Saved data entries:
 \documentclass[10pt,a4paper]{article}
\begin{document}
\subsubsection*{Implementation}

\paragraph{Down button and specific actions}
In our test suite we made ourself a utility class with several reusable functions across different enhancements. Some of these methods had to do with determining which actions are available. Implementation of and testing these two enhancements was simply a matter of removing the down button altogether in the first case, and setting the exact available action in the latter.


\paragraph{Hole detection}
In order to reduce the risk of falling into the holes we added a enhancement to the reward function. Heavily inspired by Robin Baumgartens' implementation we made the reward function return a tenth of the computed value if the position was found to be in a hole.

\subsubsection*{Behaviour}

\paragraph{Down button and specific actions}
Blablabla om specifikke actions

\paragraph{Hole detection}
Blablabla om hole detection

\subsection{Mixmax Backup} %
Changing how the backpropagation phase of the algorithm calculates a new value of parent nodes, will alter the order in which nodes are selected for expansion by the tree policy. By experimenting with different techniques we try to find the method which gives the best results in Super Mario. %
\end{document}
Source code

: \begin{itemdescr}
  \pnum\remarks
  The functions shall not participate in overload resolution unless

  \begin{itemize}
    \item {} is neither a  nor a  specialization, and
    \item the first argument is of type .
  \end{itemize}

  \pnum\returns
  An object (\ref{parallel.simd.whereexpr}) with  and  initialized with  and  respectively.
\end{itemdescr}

...

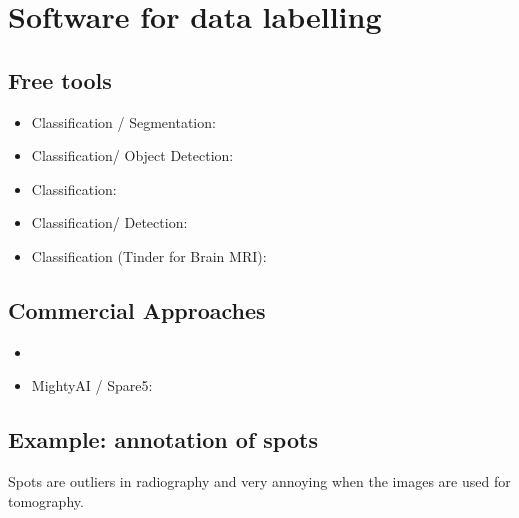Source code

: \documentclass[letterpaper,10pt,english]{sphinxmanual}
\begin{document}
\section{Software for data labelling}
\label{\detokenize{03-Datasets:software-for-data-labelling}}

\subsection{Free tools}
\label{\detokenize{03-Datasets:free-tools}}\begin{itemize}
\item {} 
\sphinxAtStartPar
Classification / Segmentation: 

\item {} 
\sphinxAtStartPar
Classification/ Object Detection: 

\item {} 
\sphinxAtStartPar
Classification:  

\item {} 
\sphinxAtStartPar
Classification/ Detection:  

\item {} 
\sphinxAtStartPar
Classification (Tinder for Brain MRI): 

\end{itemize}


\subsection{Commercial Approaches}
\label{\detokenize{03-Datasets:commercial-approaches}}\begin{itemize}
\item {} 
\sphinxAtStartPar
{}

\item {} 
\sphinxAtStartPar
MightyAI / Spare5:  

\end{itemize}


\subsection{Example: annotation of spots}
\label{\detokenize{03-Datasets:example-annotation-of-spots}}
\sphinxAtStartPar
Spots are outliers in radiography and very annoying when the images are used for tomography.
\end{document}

▸ **WHAT YOU ARE ASKED TO DO**
Filter the records for lines holding the string "subsubsection". Copy each one.

▸ **SOLUTION BELOW**
\subsubsection*{Implementation}
\subsubsection*{Behaviour}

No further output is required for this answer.